In the end, all of the legal maneuvering came to nothing. On March 28th — two days before the voting was to close — the District Court issued a detailed opinion rejecting plaintiffs’ request for injunctive relief. On March 30th, the votes were tallied, and the world learned that SAG and AFTRA members had each voted overwhelmingly in favor of merger. Upon the formal announcement of that vote, the new SAG-AFTRA was born.
The Sheen v. SAG lawsuit is still pending, however. Obviously, the requests for injunctive relief are now moot. It’s too late to stop the counting of the SAG-AFTRA merger vote, or to require further studies to be conducted or further information to be furnished to members before they are asked to vote. That train has left the station.
From a strictly technical standpoint, however, the District Court ruled that in their complaint, the plaintiffs had stated legally sufficient claims for various flavors of breach of fiduciary duty. This ruling means very little as a practical matter, however, even though it technically keeps the lawsuit alive.
That is because in ruling on a motion to dismiss, as was filed here, the District Court was basically required to look only within the four corners of the complaint, to assume that all of the factual assertions were true — no matter how unlikely — and to assume that plaintiffs would have no problem proving those assertions. It is, in essence, a hypothetical exercise.
In the real world, however, the rest of the District Court opinion makes it fairly clear that this lawsuit is dead. Here’s why.
Plaintiffs’ case made two main assertions:
1. That SAG’s constitution expressly required certain studies of the merger’s potential effect on the Pension and Health plans before voting could proceed.
2. That apart from specific constitutional language, general fiduciary principles required such further study of the merger’s impact, and further disclosure to members.
The District Court rejected these arguments in ruling on the request for a preliminary injunction — ironically, because of the very fact that these plaintiffs had been allowed to include their Minority Report in the materials sent to SAG and AFTRA voters. What’s more, that report included a link to a website where the plaintiffs’ arguments could be elaborated at unlimited length. The District Court ruled that even if the information provided by SAG to its members was assumed to be misleading, the contrary information provided by the plaintiffs “negates any misleading effect.”

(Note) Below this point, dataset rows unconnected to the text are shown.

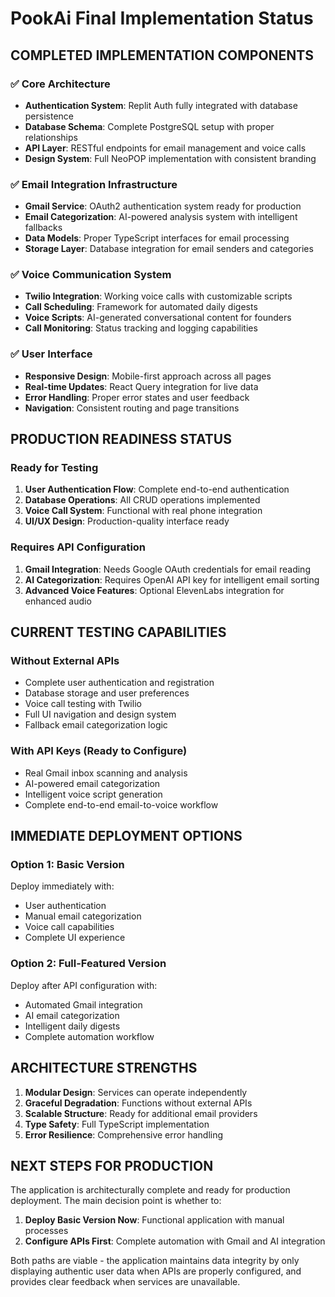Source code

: # PookAi Final Implementation Status

## COMPLETED IMPLEMENTATION COMPONENTS

### ✅ Core Architecture
- **Authentication System**: Replit Auth fully integrated with database persistence
- **Database Schema**: Complete PostgreSQL setup with proper relationships
- **API Layer**: RESTful endpoints for email management and voice calls
- **Design System**: Full NeoPOP implementation with consistent branding

### ✅ Email Integration Infrastructure
- **Gmail Service**: OAuth2 authentication system ready for production
- **Email Categorization**: AI-powered analysis system with intelligent fallbacks
- **Data Models**: Proper TypeScript interfaces for email processing
- **Storage Layer**: Database integration for email senders and categories

### ✅ Voice Communication System
- **Twilio Integration**: Working voice calls with customizable scripts
- **Call Scheduling**: Framework for automated daily digests
- **Voice Scripts**: AI-generated conversational content for founders
- **Call Monitoring**: Status tracking and logging capabilities

### ✅ User Interface
- **Responsive Design**: Mobile-first approach across all pages
- **Real-time Updates**: React Query integration for live data
- **Error Handling**: Proper error states and user feedback
- **Navigation**: Consistent routing and page transitions

## PRODUCTION READINESS STATUS

### Ready for Testing
1. **User Authentication Flow**: Complete end-to-end authentication
2. **Database Operations**: All CRUD operations implemented
3. **Voice Call System**: Functional with real phone integration
4. **UI/UX Design**: Production-quality interface ready

### Requires API Configuration
1. **Gmail Integration**: Needs Google OAuth credentials for email reading
2. **AI Categorization**: Requires OpenAI API key for intelligent email sorting
3. **Advanced Voice Features**: Optional ElevenLabs integration for enhanced audio

## CURRENT TESTING CAPABILITIES

### Without External APIs
- Complete user authentication and registration
- Database storage and user preferences
- Voice call testing with Twilio
- Full UI navigation and design system
- Fallback email categorization logic

### With API Keys (Ready to Configure)
- Real Gmail inbox scanning and analysis
- AI-powered email categorization
- Intelligent voice script generation
- Complete end-to-end email-to-voice workflow

## IMMEDIATE DEPLOYMENT OPTIONS

### Option 1: Basic Version
Deploy immediately with:
- User authentication
- Manual email categorization
- Voice call capabilities
- Complete UI experience

### Option 2: Full-Featured Version
Deploy after API configuration with:
- Automated Gmail integration
- AI email categorization
- Intelligent daily digests
- Complete automation workflow

## ARCHITECTURE STRENGTHS

1. **Modular Design**: Services can operate independently
2. **Graceful Degradation**: Functions without external APIs
3. **Scalable Structure**: Ready for additional email providers
4. **Type Safety**: Full TypeScript implementation
5. **Error Resilience**: Comprehensive error handling

## NEXT STEPS FOR PRODUCTION

The application is architecturally complete and ready for production deployment. The main decision point is whether to:

1. **Deploy Basic Version Now**: Functional application with manual processes
2. **Configure APIs First**: Complete automation with Gmail and AI integration

Both paths are viable - the application maintains data integrity by only displaying authentic user data when APIs are properly configured, and provides clear feedback when services are unavailable.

The [minority report] expressly informs the Membership of Plaintiffs’ position that the SAG packet is insufficient and misleading. Although the Membership would potentially not have all the information regarding the extent of the merger, they are not required to know all details before casting a vote. The Membership is entitled to a meaningful vote, which can be achieved through notice that the information they have been given is incomplete.
[H]ere, the Membership has been informed that SAG’s referendum packet is potentially incomplete, that Plaintiffs interpret the SAG Constitution to require an impact study prior to merger, and that the Board has not conducted such a study except as a general review. . . . Ultimately, the Membership has sufficient information from which they can draw their own conclusions about the wisdom of merger under the present circumstances. Although they cannot know the results of an actuarial study that has not been conducted, the Members know enough to decide whether they need more information about the impact of merger on benefits. Some Members may decide that there are too many unknown variables to vote for merger at this time; others may decide that they are willing to risk the unknown in order to merge the unions quickly. At the end of the day, the Members are on notice that in-depth studies have not been conducted since 2003, and that is enough to enable a meaningful vote.
The District Court also noted the overwhelming vote of the SAG board in favor of merger, and the strong policies of federal courts (a) not to interfere in internal union affairs except where absolutely necessary, and (b) to give great weight to the union’s own interpretation of its constitution. The District Court found that plaintiffs were “unlikely to succeed on the merits under any theory.”
So why are we still here? The District Court has made it clear that it doesn’t think plaintiffs have much of a case. At this point, the lawsuit is kind of like a ghost ship, drifting about with no cargo and no ammunition. Unfortunately, as with the 2009 Gang of Four lawsuit (involving some of the same plaintiffs), it will probably require a motion by SAG and/or the individual defendants to get rid of this one.
One thing that stands out in all of this: The immense wisdom of the SAG board in voting to allow a minority report to be included in the merger ballot materials, even though the official standards for including such a report had not been met. It is largely because of that minority report that plaintiffs lost their bid for an injunction, and that the merger vote went forward.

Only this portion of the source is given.